Fifty-eight subjects from the New South Wales Tissue Resource Centre, assigned a clinical psychiatric diagnosis after death, were included in the study. The predominant ante-mortem diagnosis of each case was compared to the corresponding post-mortem diagnosis obtained through structured case reviews to which either the Diagnostic Instrument for Brain Studies (from 2001) or the Item Group Checklist of Schedules for Clinical Assessment in Neuropsychiatry (before 2001) were applied.


Comparison of ante-mortem and post-mortem diagnoses produced an overall kappa coefficient of 0.66. Kappa coefficients for the schizophrenia cohort were 0.61, 0.35 for the schizoaffective cohort, 0.95 for the major depressive disorder cohort and 0.70 for the bipolar disorder cohort.

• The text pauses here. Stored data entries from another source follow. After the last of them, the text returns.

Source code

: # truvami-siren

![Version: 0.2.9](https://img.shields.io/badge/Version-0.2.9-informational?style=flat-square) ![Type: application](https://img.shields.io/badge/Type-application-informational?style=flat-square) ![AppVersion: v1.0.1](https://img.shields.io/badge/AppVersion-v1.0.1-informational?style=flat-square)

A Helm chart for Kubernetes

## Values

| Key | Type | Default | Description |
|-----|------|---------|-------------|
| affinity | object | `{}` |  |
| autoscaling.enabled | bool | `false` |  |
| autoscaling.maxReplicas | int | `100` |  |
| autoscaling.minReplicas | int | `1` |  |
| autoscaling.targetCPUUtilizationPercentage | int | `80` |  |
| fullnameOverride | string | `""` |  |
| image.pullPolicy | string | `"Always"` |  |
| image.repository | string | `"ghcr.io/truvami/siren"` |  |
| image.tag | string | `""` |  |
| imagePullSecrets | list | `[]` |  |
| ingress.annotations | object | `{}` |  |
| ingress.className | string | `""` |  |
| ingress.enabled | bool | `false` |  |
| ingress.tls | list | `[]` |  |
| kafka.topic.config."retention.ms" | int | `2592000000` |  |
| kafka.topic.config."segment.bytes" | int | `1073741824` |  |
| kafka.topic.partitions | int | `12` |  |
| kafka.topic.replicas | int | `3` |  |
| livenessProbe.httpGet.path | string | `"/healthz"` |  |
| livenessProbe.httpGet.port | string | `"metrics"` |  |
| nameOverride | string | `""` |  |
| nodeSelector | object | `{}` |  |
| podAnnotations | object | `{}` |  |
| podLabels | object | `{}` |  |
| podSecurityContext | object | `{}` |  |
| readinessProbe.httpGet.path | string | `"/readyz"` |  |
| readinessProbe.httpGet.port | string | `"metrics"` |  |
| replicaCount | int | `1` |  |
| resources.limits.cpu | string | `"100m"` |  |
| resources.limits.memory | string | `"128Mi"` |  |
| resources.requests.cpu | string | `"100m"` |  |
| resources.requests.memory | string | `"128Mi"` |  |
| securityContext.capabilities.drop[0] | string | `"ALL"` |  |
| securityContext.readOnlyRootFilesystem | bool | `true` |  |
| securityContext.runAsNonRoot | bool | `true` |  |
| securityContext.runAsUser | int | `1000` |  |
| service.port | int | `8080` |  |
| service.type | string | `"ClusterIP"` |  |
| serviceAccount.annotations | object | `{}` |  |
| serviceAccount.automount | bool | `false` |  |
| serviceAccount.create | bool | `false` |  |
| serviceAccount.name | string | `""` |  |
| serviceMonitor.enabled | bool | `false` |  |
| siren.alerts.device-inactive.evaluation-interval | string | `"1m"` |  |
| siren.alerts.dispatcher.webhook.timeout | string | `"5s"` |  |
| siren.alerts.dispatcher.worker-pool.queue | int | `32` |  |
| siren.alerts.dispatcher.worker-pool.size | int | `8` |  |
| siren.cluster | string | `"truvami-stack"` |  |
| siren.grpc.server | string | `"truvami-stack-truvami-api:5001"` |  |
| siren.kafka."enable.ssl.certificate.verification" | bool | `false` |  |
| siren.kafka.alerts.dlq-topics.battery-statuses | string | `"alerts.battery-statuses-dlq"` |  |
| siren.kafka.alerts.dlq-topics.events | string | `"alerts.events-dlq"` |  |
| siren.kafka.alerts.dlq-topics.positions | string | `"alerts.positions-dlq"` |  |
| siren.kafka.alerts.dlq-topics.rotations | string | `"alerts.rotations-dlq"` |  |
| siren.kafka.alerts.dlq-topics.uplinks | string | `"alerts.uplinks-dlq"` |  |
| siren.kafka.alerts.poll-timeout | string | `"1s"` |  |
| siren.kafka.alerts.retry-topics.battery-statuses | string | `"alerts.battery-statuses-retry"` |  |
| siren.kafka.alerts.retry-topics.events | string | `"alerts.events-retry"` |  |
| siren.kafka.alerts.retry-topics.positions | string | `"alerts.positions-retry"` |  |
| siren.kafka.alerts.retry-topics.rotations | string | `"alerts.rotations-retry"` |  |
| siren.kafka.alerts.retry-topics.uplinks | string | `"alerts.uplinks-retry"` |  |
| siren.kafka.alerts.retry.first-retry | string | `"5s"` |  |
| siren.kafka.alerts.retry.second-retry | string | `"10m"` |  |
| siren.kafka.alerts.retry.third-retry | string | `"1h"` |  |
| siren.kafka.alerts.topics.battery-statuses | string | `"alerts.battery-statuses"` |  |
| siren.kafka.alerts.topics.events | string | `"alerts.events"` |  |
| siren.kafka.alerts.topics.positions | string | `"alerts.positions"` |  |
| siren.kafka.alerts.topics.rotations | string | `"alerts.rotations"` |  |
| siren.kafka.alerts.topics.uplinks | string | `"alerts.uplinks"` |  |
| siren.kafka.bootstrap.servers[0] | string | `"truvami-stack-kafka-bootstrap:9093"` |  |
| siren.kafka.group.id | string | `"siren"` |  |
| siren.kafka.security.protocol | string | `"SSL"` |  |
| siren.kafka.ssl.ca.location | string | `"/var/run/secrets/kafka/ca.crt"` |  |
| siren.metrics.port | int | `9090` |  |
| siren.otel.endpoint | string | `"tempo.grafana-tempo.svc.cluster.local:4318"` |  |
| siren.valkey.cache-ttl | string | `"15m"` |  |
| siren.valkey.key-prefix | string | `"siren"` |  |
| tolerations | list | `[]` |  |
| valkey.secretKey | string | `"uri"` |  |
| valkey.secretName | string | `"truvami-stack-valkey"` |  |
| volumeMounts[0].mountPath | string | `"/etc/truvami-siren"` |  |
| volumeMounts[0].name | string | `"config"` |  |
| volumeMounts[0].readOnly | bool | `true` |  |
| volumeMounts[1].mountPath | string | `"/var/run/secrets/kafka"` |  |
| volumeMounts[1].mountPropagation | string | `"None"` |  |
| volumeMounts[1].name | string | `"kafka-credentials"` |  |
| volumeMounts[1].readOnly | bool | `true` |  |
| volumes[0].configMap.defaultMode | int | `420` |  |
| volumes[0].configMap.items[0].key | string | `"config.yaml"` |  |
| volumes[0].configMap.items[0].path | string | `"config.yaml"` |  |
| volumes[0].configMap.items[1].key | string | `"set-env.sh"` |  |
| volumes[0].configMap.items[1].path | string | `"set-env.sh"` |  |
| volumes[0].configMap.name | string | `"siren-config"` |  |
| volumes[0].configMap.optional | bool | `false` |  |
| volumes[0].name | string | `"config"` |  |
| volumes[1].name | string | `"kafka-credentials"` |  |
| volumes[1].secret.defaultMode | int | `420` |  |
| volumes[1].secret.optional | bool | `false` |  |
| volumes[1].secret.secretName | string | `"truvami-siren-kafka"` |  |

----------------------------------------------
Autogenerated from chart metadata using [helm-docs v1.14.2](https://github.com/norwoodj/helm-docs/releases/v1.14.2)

There was moderate-excellent inter-rater reliability for most cohorts in this sample. There was sufficient disagreement, however, particularly for the schizoaffective cohort, to suggest the value of applying a standardized and structured assessment approach to psychiatric diagnosis. A standardized approach would likely enhance both the accuracy of diagnosis and the prospective validity of tissue-based research. The present study also highlights the importance of accurate and detailed medical record keeping at a symptom-based level across all mental health professions. In the absence of clear and adequate symptom-based detail, the reliability of both ante-mortem and post-mortem diagnosis may be compromised.